(Data excerpts)
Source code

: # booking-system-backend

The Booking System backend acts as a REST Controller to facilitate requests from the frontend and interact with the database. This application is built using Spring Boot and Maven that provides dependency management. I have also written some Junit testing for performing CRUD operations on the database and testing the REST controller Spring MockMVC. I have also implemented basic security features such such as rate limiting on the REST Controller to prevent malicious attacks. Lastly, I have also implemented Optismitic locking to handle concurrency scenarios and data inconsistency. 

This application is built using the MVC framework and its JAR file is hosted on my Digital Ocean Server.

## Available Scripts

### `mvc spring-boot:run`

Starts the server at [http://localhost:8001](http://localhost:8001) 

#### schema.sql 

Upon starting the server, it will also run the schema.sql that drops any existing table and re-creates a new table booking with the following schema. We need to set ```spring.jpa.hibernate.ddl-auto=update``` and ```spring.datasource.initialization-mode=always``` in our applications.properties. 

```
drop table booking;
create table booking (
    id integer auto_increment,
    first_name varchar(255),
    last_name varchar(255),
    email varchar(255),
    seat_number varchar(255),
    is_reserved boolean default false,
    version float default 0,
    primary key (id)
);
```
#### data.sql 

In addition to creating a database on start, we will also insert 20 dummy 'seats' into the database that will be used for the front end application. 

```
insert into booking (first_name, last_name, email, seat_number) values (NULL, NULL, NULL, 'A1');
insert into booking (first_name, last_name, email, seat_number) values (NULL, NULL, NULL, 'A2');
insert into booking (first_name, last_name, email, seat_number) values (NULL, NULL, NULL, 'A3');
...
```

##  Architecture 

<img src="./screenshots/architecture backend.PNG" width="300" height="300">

→ **What you have to do**
Where a line in the records above includes the string "This", show it.

→ **Reply**
The Booking System backend acts as a REST Controller to facilitate requests from the frontend and interact with the database. This application is built using Spring Boot and Maven that provides dependency management. I have also written some Junit testing for performing CRUD operations on the database and testing the REST controller Spring MockMVC. I have also implemented basic security features such such as rate limiting on the REST Controller to prevent malicious attacks. Lastly, I have also implemented Optismitic locking to handle concurrency scenarios and data inconsistency. 
This application is built using the MVC framework and its JAR file is hosted on my Digital Ocean Server.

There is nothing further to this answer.